Flip the axes: Use the y-axis for long labels.

ggplot(msleep, aes(y = order, x = sleep_total)) +
  geom_boxplot()

A boxplot showing the total amount of sleep on the x-axis for 19
taxonomical orders of mammals on the y-axis. The y-axis labels are oriented
horizontally and are readable.

Dodge axis labels: Add a scale_*() layer, e.g. scale_x_continuous(), scale_y_discrete(), etc., and customise the guide argument with the guide_axis() function. In this case we want to customise the x-axis, and the variable on the x-axis is discrete, so we’ll use scale_x_continuous(). In the guide argument we use the guide_axis() and specify how many rows to dodge the labels into with n.dodge. This is likely a trial-and-error exercise, depending on the lengths of your labels and the width of your plot. In this case we’ve settled on 3 rows to render the labels.

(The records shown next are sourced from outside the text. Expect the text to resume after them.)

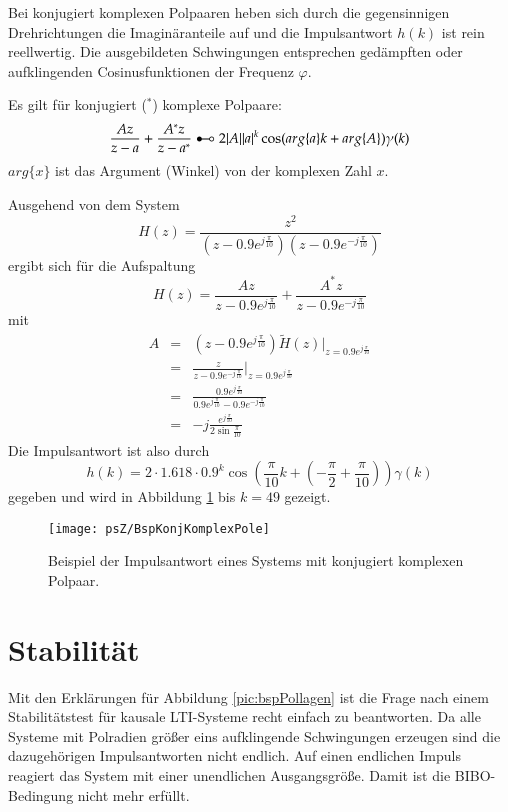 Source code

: Bei konjugiert komplexen Polpaaren heben sich durch die
gegensinnigen Drehrichtungen die Imaginäranteile auf und die
Impulsantwort $h(k)$ ist rein reellwertig. Die ausgebildeten
Schwingungen entsprechen gedämpften oder aufklingenden
Cosinusfunktionen der Frequenz $\varphi$.

Es gilt für
konjugiert ($^{\ast}$) komplexe Polpaare:
\begin{equation}
    \frac{Az}{z-a} + \frac{A^{\ast}z}{z-a^{\ast}} \RueckTrans 2|A||a|^k\cos(arg\{a\}k + arg\{A\})\gamma(k)
\end{equation}
$arg\{x\}$ ist das Argument (Winkel) von der komplexen Zahl $x$.

\begin{example}
Ausgehend von dem System
\[
    H(z) = \frac{z^2}{(z-0.9e^{j\frac{\pi}{10}})(z-0.9e^{-j\frac{\pi}{10}})}
\]
ergibt sich für die Aufspaltung
\[
    H(z) = \frac{Az}{z-0.9e^{j\frac{\pi}{10}}} + \frac{A^{\ast}z}{z-0.9e^{-j\frac{\pi}{10}}}
\]
mit
\begin{eqnarray}
    A &=& (z-0.9e^{j\frac{\pi}{10}})\widetilde{H}(z)\Bigg|_{z = 0.9e^{j\frac{\pi}{10}}}\\
    & = & \frac{z}{z-0.9e^{-j\frac{\pi}{10}}}\Bigg|_{z = 0.9e^{j\frac{\pi}{10}}}\\
    & = & \frac{0.9e^{j\frac{\pi}{10}}}{0.9e^{j\frac{\pi}{10}}-0.9e^{-j\frac{\pi}{10}}}\\
    & = & -j\frac{e^{j\frac{\pi}{10}}}{2\sin \frac{\pi}{10}}
\end{eqnarray}
Die Impulsantwort ist also durch
\[
    h(k) = 2\cdot 1.618 \cdot 0.9^k \cos\left(\frac{\pi}{10}k +\left(-\frac{\pi}{2} + \frac{\pi}{10}\right)\right)\gamma(k)
\]
gegeben und wird in Abbildung \ref{pic:BspKonjKomplexPol} bis $k = 49$ gezeigt.
\begin{figure}[H]
\begin{center}
\texttt{[image: psZ/BspKonjKomplexPole]}
\caption{\label{pic:BspKonjKomplexPol}Beispiel der Impulsantwort eines Systems mit
konjugiert komplexen Polpaar.}
\end{center}
\end{figure}
\hspace{0.1mm}
\end{example}

\section{Stabilität}
Mit den Erklärungen für Abbildung \ref{pic:bspPollagen} ist die
Frage nach einem Stabilitätstest für kausale LTI-Systeme recht einfach zu
beantworten. Da alle Systeme mit Polradien größer eins
aufklingende Schwingungen erzeugen sind die dazugehörigen
Impulsantworten nicht endlich. Auf einen endlichen Impuls reagiert
das System mit einer unendlichen Ausgangsgröße. Damit ist die
BIBO-Bedingung nicht mehr erfüllt.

ggplot(msleep, aes(x = order, y = sleep_total)) +
  geom_boxplot() +
  scale_x_discrete(guide = guide_axis(n.dodge = 3))

A boxplot showing the total amount of sleep on the y-axis for 19
taxonomical orders of mammals on the x-axis. The horizontal labels on the
x-axis are dodged to three levels so that they remain readable.

Omit overlapping labels: Alternatively, you can set guide_axis(check.overlap = TRUE) to omit axis labels that overlap. ggplot2 will prioritize the first, last, and middle labels. Note that this option might be more preferable for axes representing variables that have an inherent ordering that is obvious to the audience of the plot, so that it’s trivial to guess what the missing labels are. (This is not the case for the following plot.)

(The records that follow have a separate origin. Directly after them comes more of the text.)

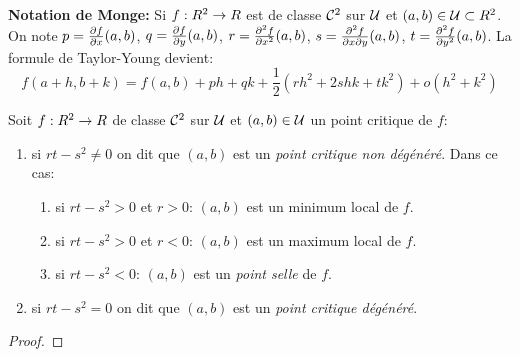 {\bf\sffamily Notation de Monge:} Si $f:R^2 \to R$ est de classe $\mathcal{C}^2$ sur $\mathcal{U}$ et $(a,b) \in \mathcal{U} \subset R^2$. On note $p=\frac{\partial f}{\partial x}(a,b)$, $q=\frac{\partial f}{\partial y}(a,b)$, $r=\frac{\partial^2 f}{\partial x^2}(a,b)$, $s=\frac{\partial^2 f}{\partial x\partial y}(a,b)$, $t=\frac{\partial^2 f}{\partial y^2}(a,b)$. La formule de Taylor-Young devient:
\[
f(a+h,b+k) = f(a,b) + ph +qk +\frac 1 2 \left( rh^2 + 2shk+tk^2 \right) + o(h^2 + k^2)
\]

\begin{defprop}
	Soit $f:R^2 \to R$ de classe $\mathcal{C}^2$ sur $\mathcal{U}$ et $(a,b) \in \mathcal{U}$ un point critique de $f$:
	\begin{enumerate}
		\item si $rt - s^2 \neq 0 $ on dit que $(a,b)$ est un \emph{point critique non dégénéré}. Dans ce cas:
			\begin{enumerate}
				\item si $ rt -s^2 > 0$ et $r>0$:  $(a,b)$ est un minimum  local de $f$.
				\item si $ rt -s^2 > 0$ et $r<0$:  $(a,b)$ est un maximum local de $f$.
				\item si $ rt -s^2 < 0$: $(a,b)$ est un \emph{point selle} de $f$.
			\end{enumerate}
		\item si $ rt -s^2 = 0 $ on dit que $(a,b)$ est un \emph{point critique dégénéré}.
	\end{enumerate}
\end{defprop}

\begin{proof}
	\pl{\rep{6cm}}
\end{proof}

ggplot(msleep, aes(x = order, y = sleep_total)) +
  geom_boxplot() +
  scale_x_discrete(guide = guide_axis(check.overlap = TRUE))

A boxplot showing the total amount of sleep on the y-axis for 19
taxonomical orders of mammals on the x-axis. Several of the x-axis labels
have been omitted, but the one that remain are readable and don't overlap.

How can I remove axis labels in ggplot2?

Add a theme() layer and set relevant arguments, e.g. axis.title.x, axis.text.x, etc. to element_blank().

See example

Suppose we want to remove the axis labels entirely.

ggplot(msleep, aes(x = order, y = sleep_total)) +
  geom_boxplot()

A boxplot showing the total amount of sleep on the y-axis for 19
taxonomical orders of mammals on the x-axis. The horizontal labels on the
x-axis for the orders overlap and are unreadable.

Remove x or y axis labels: If you want to modify just one of the axes, you can do so by modifying the components of the theme(), setting the elements you want to remove to element_blank(). You would replace x with y for applying the same update to the y-axis. Note the distinction between axis.title and axis.ticks – axis.title is the name of the variable and axis.text is the text accompanying each of the ticks.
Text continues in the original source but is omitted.